TASK PROMPT:
If a record contains a picture, drop the picture and copy everything else exactly.

RECORD EXTRACTS:

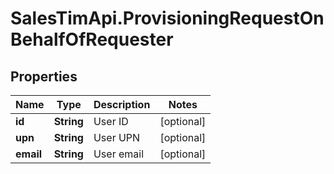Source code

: # SalesTimApi.ProvisioningRequestOnBehalfOfRequester

## Properties

Name | Type | Description | Notes
------------ | ------------- | ------------- | -------------
**id** | **String** | User ID | [optional] 
**upn** | **String** | User UPN | [optional] 
**email** | **String** | User email | [optional]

OUTPUT FOR THIS TASK:
Source code

: # SalesTimApi.ProvisioningRequestOnBehalfOfRequester

## Properties

Name | Type | Description | Notes
------------ | ------------- | ------------- | -------------
**id** | **String** | User ID | [optional] 
**upn** | **String** | User UPN | [optional] 
**email** | **String** | User email | [optional]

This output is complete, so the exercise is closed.